The author writes that he probably wouldn’t bother running a marathon if it took him so long: “if you told me that I needed to go on a 20-mile run … and it was going to take me 4-6 hours, I would probably say nope, that’s just waaaaay too long!”
Maybe a couple less “a’s” in there, bud.
The Good, The Bad, and The Running Elitists
The fact is, running calls to a lot of people; we’re not all elites or gazelles but that doesn’t mean it doesn’t belong to us too. Personally, I feel I was meant to run, even if I’m not built to scrub any distance as fast as other people can.
Saying a speed like mine, or that of someone in an even more marginalized body, would discourage your from running doesn’t come off as a praise of strength and determination. It reads as, “good job buddy, you inspire me, but boy am I glad I’m not you!”
The writer had good intentions, which is more than I can say about some other people and their opinions.
For example, a female runner in a 2009 New York Times article who said it’s “a joke to run a marathon by walking every other mile or by finishing in six, seven, eight hours.”
She was also kind enough to add her opinion that “it used to be that running a marathon was worth something — there used to be a pride saying that you ran a marathon, but not anymore. Now it’s, ‘How low is the bar?’”

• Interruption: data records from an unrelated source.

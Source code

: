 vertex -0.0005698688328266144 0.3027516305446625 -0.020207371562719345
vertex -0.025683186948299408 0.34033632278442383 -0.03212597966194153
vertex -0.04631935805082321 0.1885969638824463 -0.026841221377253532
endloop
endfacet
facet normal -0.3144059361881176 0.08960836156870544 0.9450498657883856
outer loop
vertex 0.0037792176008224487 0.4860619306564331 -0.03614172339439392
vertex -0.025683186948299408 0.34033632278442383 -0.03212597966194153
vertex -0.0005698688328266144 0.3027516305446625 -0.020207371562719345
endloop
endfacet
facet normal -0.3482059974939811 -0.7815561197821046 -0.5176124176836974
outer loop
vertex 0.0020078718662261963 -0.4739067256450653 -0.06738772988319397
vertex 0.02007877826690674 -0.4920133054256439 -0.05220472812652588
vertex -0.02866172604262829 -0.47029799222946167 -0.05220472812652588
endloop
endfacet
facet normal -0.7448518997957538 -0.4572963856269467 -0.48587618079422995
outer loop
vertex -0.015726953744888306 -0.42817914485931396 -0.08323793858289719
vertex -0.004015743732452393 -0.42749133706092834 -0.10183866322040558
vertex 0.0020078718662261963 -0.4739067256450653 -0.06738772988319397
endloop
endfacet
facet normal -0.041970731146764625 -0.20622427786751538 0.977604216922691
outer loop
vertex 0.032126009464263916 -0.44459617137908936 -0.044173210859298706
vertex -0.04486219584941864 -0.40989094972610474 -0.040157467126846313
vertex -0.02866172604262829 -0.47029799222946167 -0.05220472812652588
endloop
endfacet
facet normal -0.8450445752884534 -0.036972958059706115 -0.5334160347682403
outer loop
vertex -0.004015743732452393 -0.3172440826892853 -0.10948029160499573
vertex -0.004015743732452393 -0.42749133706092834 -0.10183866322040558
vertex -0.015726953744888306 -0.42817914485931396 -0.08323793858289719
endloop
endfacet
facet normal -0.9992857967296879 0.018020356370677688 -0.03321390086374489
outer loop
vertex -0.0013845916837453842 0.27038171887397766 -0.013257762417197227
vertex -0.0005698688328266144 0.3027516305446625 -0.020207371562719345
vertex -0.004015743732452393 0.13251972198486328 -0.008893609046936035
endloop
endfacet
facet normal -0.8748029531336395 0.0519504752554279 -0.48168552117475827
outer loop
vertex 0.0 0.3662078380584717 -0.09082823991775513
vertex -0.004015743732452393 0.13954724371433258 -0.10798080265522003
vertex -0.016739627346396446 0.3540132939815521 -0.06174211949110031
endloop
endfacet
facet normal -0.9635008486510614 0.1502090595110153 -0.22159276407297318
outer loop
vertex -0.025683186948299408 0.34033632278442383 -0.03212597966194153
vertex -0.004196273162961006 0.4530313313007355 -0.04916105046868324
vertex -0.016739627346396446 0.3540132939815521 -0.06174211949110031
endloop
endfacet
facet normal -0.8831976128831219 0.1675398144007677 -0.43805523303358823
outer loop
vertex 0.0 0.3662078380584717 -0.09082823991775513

Progress is Progress No Matter How Small
Sure, the running world has come a long way since then, with athletes like Mirna Valerio, John Young, Martinus Evans and others trailblazing the way for more people who want to get into running for the love of it and don’t fit the mould.
These cultural shifts are beginning to create actual change too. Some marathons are offering longer cut off times. Many running groups are available for a wide variety of paces. The world is beginning to open up—however—the struggles are far from over.
Even today, when back of the packers push for basics like the course staying clear and for water, gels, or sports drink to be available for the duration of the race within the cut off, they’re often shut down.
I’ve read stories from many runners who have been told to lose weight and get faster, or just stop running races entirely by front of the pack runners when they tried to advocate for these basic amenities which they paid for in their race fee like everyone else.
So, yeah. I’ll give some points to a fast runner because he doesn’t question the right of slower runners to be out there on the course and respects our process. I’ll take or leave being “inspiring” to someone who could lap me in pretty much every distance any day of the week.
Using Your Influence To Achieve Running Equality
Faster runners, if you want to really want to advocate for the people in the back of the pack, there are a few ways to do it.
If you run a race and you hear people at the back had issues with course operations, write to the race directors and express concern—even if it doesn’t affect you, your voice can help the issue be taken seriously.
Make a running buddy with someone slower than you. If you’re a fast runner and your friend is a slow runner occasionally, offer to go running with them. They’ll probably deny the offer because they don’t want to “slow you down.” Tell them it’s cool. Meet them at their pace. It might be a good relaxing run for you and some companionship for them.
Bonus points if you drag your back of the pack friend out to a local running group that they’ve been dying to try, but have avoided for fear of being left in the dust. Leave your ego at the door and run with them if there’s no one else their speed. Make them feel a part of something.
There’s a reason we like to call it the running community, after all.
Every action you take in solidarity with back of the pack runners doesn’t mean YOU have to slow down on your way to the finish line. It just means more people get the race finish they truly deserve, and that they feel welcome there.